RFI – En Mauritanie, un projet de loi a été adopté en conseil des ministres, jeudi 27 août, pour durcir les sanctions liées au trafic et à la consommation de drogue. Une décision qui intervient dans un contexte marqué par plusieurs saisies réalisées ces dernières semaines par les services de sécurité à travers le pays. Sur le terrain, la situation inquiète. Dans certains quartiers de Nouakchott, des habitants disent vivre un calvaire à cause de la consommation de drogue et des agressions qui l’accompagnent.
À Dar El Bewa, un des quartiers périphériques de Nouakchott, des habitants tirent la sonnette d’alarme. Selon Yate Ould Maouloud, résident du quartier, plusieurs jeunes sous l’emprise de stupéfiants sèment le trouble et commettent des agressions au quotidien.

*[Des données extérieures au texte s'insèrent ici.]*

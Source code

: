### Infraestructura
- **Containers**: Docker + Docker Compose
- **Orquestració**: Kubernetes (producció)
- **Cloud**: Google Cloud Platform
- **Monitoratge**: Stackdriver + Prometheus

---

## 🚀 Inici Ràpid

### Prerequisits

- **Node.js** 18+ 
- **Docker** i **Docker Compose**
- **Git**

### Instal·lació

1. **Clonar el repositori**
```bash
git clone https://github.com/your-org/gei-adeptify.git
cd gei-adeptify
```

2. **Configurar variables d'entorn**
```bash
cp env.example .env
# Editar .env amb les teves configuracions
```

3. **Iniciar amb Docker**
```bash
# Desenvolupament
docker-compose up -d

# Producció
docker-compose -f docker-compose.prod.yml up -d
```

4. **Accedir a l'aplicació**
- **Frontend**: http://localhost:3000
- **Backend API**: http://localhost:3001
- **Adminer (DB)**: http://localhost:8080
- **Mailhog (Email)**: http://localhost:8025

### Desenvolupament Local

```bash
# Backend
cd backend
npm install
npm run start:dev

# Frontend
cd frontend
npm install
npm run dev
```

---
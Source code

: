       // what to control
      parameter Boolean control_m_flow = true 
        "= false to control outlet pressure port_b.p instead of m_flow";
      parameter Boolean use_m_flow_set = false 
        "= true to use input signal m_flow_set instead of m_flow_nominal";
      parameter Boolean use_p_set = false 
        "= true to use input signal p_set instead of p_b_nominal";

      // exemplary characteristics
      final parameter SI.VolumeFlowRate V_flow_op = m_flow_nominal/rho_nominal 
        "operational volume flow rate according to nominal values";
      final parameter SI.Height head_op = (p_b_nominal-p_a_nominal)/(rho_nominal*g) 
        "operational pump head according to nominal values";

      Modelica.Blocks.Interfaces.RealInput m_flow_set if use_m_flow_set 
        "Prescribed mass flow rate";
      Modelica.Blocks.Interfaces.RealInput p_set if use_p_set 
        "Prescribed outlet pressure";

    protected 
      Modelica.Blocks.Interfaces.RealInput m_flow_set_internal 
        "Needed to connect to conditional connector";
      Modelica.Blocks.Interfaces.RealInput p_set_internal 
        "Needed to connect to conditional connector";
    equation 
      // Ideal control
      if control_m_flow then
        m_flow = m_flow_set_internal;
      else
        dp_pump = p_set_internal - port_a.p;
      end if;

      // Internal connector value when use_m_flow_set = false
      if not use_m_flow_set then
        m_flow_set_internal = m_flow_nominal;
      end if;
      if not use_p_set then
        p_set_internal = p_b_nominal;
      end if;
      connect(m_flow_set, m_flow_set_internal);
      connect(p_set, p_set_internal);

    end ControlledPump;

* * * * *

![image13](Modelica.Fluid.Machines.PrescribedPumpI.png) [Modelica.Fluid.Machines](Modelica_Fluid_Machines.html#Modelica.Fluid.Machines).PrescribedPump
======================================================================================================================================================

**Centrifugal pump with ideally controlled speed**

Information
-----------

« Ce quartier n’avait pas de problème. J’y vis depuis 15 ans maintenant. Mais ces derniers temps, plusieurs personnes se font agresser par des jeunes qui consomment de la drogue. Il s’agit de jeunes du quartier. Chaque jour on entend parler d’agressions. Beaucoup de jeunes sont tombés dans la consommation de drogue, ils consomment aussi un type de stupéfiant qu’ils appellent ‘adross’. Nous demandons l’aide des autorités pour arrêter ce fléau. Nous devons tous nous intéresser à ce problème pour trouver une solution. »
Le phénomène touche plusieurs autres quartiers de la capitale de la Mauritanie. Pour Fatimata Sow, de l’Association mauritanienne de Renforcement des capacités en milieu scolaire, cette montée de la consommation reflète le malaise de la jeunesse.
« D’abord il y a le manque d’information et de sensibilisation chez les jeunes. Certains peuvent consommer la drogue juste par curiosité, sous l’influence de leurs amis, sans connaître les conséquences. Il y a aussi les difficultés sociales, le manque d’encadrement et d’activités qui permettent aux jeunes de s’épanouir. C’est pourquoi nous pensons qu’il faut agir auprès des jeunes, les sensibiliser et créer un espace où ils peuvent parler de leurs difficultés sans être jugés ».
Avec ce nouveau texte, les autorités disposent d’un arsenal juridique renforcé. Il vise désormais la production, la culture, la transformation, mais aussi le démantèlement des réseaux de trafic.